== The problem ==
Take from the records below each line that holds "Resultsets".

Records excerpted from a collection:
────────────────────
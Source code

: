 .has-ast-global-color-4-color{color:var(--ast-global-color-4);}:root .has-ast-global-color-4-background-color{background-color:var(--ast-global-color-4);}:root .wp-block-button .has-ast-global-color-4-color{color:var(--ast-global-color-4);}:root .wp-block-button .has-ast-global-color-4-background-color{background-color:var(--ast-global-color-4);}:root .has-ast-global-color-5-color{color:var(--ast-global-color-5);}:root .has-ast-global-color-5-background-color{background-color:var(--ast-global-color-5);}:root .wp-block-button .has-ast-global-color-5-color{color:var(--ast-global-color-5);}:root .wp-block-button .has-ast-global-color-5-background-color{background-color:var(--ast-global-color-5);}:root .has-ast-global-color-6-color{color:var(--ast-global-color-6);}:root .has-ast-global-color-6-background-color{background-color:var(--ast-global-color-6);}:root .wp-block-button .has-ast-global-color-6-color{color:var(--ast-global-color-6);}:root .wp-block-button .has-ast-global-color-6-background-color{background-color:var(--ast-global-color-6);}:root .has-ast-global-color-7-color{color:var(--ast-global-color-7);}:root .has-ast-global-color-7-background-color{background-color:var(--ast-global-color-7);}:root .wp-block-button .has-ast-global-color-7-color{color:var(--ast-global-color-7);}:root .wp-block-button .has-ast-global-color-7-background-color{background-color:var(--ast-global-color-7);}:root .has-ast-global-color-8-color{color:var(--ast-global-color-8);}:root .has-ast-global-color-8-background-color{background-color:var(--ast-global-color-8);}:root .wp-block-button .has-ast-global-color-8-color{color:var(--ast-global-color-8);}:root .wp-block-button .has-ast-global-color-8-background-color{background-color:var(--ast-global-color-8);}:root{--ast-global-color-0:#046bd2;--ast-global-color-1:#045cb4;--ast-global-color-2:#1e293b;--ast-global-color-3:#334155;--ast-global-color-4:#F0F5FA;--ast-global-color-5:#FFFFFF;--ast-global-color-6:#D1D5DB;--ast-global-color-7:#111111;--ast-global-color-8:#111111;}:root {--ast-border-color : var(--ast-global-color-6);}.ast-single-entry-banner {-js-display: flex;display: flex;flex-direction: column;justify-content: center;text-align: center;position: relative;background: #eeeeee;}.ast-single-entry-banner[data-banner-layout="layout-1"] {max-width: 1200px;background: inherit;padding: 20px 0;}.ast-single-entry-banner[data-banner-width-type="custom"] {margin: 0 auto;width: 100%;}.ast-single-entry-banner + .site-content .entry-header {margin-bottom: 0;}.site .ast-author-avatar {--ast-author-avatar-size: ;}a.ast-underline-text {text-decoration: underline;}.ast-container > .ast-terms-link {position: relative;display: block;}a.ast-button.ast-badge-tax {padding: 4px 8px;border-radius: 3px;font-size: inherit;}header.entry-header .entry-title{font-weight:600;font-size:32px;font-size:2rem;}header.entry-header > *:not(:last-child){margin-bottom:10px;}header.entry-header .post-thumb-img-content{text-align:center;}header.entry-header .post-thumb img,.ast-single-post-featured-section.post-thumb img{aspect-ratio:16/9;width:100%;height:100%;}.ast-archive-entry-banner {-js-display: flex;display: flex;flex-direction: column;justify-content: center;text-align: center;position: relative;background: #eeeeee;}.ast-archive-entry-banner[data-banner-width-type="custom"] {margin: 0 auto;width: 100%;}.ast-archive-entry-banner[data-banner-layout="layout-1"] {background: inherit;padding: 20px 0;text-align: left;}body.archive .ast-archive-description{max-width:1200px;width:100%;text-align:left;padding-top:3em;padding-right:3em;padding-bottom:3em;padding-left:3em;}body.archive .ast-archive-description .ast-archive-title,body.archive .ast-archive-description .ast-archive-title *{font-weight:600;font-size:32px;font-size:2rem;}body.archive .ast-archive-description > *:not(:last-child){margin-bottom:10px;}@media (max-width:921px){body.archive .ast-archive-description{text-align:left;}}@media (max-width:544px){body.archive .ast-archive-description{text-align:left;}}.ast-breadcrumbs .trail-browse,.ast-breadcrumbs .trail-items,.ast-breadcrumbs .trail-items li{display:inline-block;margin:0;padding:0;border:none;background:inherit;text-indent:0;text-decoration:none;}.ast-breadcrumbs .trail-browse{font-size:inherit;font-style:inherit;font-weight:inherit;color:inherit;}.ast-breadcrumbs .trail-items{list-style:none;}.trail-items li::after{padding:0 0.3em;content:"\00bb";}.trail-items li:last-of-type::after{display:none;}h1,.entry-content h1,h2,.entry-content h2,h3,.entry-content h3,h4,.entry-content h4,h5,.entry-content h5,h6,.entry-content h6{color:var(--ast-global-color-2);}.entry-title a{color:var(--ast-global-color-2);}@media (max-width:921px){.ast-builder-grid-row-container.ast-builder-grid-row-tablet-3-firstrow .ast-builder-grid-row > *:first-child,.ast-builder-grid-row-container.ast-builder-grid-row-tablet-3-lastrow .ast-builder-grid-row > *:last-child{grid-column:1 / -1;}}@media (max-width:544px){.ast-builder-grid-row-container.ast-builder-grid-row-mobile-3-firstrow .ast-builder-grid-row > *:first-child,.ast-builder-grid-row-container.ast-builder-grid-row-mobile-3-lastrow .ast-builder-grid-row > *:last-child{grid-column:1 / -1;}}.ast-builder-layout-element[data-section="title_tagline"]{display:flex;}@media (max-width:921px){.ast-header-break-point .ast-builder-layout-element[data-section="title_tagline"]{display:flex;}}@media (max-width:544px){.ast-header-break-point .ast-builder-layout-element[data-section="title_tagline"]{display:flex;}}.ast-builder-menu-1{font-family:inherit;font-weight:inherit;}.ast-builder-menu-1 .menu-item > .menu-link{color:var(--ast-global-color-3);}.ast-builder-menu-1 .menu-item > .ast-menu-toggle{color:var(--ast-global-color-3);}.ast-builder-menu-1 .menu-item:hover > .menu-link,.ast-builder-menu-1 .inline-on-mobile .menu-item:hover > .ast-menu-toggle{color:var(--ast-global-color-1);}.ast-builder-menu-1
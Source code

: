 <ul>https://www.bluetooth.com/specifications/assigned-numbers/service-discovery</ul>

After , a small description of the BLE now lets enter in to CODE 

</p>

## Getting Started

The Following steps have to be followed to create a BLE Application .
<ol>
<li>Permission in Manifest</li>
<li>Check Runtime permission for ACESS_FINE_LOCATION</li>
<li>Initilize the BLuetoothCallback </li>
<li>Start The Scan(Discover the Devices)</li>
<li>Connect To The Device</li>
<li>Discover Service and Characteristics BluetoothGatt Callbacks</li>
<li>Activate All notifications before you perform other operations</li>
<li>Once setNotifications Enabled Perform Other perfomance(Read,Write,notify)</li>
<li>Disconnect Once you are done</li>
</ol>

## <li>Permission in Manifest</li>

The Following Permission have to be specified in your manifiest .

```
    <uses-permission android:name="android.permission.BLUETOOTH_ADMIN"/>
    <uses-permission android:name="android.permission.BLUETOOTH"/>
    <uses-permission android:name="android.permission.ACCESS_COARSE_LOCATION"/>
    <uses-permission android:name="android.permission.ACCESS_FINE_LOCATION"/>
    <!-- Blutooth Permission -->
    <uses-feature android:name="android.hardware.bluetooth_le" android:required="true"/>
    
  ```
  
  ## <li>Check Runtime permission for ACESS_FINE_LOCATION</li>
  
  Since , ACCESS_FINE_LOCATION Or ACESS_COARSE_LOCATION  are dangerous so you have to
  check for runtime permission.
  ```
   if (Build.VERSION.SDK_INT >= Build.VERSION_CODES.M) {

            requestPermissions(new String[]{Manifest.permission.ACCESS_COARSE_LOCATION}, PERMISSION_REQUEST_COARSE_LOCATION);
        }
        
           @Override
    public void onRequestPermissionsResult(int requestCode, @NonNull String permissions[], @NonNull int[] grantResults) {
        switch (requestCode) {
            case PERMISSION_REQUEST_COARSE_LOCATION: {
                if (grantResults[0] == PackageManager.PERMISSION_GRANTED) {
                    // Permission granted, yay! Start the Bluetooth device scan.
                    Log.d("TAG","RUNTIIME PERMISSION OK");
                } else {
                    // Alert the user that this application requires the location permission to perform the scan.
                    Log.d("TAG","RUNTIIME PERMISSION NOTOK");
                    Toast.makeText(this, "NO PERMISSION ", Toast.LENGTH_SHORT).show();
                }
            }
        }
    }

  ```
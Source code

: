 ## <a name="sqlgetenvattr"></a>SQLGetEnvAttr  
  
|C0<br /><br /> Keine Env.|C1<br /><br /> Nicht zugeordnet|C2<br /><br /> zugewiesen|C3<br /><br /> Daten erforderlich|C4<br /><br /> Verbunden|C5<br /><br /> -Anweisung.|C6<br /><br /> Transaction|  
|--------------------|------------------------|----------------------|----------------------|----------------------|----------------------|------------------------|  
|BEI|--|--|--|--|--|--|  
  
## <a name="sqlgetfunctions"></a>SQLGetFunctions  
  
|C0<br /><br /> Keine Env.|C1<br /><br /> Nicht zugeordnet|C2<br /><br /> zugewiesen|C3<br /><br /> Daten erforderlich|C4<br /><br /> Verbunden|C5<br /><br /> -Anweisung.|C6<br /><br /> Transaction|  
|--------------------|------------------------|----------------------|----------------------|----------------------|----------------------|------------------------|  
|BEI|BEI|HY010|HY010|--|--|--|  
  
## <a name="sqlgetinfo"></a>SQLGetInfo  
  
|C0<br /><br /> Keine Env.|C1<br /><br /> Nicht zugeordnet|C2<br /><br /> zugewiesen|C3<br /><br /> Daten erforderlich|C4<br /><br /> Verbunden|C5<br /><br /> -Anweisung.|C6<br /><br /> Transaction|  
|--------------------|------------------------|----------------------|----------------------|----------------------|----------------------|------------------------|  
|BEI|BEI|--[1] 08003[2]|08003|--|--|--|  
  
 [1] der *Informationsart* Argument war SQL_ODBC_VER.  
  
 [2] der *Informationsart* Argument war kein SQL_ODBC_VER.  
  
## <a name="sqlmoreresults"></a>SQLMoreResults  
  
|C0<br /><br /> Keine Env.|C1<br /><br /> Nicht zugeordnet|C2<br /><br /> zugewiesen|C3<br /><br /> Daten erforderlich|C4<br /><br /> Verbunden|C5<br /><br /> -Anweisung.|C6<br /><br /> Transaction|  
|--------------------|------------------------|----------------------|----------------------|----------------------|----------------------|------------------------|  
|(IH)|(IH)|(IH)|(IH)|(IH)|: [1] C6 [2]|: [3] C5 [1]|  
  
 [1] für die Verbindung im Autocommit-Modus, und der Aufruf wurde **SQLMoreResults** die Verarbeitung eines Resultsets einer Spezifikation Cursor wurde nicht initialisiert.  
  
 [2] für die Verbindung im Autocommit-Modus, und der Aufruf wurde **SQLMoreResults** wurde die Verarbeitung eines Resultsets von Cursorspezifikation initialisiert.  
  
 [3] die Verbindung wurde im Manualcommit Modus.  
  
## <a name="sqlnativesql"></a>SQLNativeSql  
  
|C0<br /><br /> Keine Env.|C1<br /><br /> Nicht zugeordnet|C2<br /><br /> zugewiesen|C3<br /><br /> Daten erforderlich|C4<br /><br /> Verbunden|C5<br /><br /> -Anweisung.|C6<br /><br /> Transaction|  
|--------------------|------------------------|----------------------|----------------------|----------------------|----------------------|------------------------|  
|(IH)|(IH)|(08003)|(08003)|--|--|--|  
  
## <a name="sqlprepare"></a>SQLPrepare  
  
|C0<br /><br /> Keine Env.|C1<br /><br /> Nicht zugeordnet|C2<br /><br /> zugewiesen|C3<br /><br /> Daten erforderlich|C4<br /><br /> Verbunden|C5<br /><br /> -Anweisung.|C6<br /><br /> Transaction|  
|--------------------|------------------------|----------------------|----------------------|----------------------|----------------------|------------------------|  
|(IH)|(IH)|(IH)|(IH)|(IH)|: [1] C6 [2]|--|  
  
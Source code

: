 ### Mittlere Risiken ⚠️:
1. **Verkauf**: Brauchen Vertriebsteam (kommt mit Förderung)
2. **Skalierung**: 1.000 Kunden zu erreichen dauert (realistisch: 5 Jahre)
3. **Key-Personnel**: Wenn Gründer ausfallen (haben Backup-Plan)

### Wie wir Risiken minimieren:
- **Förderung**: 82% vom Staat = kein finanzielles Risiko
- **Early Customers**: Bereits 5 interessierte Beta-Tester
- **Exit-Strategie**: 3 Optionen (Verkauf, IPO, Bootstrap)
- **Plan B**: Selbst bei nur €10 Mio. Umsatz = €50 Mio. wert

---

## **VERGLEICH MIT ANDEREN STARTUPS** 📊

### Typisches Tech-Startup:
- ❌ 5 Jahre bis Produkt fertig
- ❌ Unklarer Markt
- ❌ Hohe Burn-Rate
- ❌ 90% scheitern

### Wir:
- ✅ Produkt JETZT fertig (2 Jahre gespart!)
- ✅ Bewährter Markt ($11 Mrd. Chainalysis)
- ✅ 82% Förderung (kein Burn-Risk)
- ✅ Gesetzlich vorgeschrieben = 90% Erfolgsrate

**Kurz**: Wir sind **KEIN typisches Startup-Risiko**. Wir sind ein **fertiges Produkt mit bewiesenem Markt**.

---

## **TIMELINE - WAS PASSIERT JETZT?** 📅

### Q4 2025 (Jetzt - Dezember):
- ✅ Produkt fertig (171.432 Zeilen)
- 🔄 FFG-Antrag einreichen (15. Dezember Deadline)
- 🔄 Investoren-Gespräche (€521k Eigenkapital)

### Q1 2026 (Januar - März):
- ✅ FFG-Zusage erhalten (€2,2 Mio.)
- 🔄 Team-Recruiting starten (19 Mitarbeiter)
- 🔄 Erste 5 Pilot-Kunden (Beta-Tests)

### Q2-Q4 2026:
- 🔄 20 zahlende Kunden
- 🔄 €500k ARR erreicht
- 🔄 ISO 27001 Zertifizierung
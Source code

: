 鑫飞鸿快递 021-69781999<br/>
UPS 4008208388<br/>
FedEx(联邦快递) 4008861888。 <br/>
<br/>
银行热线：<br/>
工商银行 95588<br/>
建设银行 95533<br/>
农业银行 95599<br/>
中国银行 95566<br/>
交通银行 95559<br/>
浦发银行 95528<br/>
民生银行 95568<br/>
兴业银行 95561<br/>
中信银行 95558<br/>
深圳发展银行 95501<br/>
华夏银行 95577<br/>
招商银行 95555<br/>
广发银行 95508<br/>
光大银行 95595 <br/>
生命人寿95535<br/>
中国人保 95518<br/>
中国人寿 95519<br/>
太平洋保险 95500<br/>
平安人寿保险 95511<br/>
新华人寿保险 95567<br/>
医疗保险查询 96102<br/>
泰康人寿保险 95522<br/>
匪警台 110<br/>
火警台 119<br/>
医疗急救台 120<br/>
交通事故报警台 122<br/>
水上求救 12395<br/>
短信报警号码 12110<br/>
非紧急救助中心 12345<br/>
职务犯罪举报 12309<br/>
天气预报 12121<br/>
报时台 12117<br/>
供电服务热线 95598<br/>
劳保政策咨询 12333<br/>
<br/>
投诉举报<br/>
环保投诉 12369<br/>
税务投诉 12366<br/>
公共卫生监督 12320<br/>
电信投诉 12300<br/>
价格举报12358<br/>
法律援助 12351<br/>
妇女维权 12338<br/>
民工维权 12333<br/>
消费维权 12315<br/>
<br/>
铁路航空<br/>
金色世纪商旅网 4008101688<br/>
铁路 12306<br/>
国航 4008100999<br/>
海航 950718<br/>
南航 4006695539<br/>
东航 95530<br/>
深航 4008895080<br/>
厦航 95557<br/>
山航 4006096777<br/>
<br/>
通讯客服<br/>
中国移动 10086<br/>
────────────────────
== Your response ==
 [1] für die Verbindung im Autocommit-Modus, und der Aufruf wurde **SQLMoreResults** die Verarbeitung eines Resultsets einer Spezifikation Cursor wurde nicht initialisiert.  
 [2] für die Verbindung im Autocommit-Modus, und der Aufruf wurde **SQLMoreResults** wurde die Verarbeitung eines Resultsets von Cursorspezifikation initialisiert.  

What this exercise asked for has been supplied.